> Your instructions: Below are records; reply with nothing but the number of lines in them that contain "popchng".

:: Data listing ::

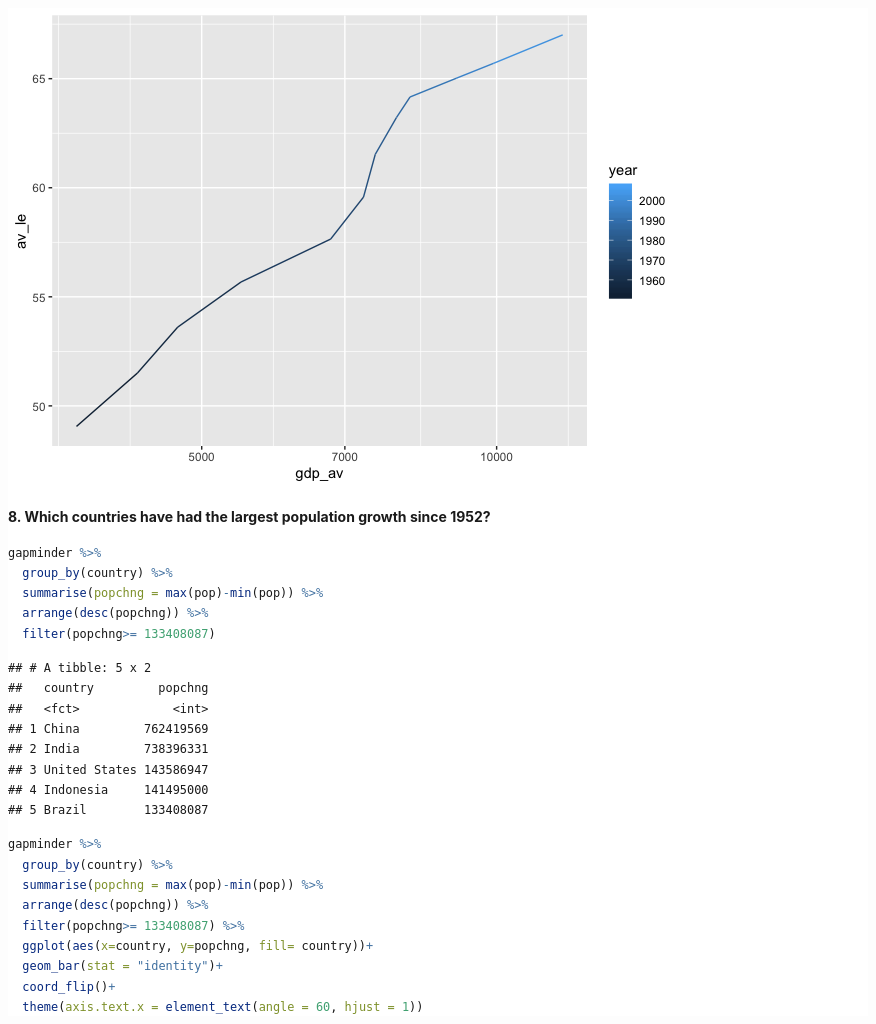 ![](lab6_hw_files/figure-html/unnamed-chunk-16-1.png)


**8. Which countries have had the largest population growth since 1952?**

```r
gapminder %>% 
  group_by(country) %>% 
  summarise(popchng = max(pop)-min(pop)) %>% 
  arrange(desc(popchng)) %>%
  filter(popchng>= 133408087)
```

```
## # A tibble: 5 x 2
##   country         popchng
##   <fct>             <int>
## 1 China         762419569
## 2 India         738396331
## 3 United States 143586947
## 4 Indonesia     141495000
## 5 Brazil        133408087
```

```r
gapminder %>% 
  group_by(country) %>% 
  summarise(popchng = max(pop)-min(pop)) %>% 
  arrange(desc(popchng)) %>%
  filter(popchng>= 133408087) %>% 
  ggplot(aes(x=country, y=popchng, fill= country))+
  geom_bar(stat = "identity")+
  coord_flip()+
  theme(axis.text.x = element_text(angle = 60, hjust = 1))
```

:::

> Answer for the task: 8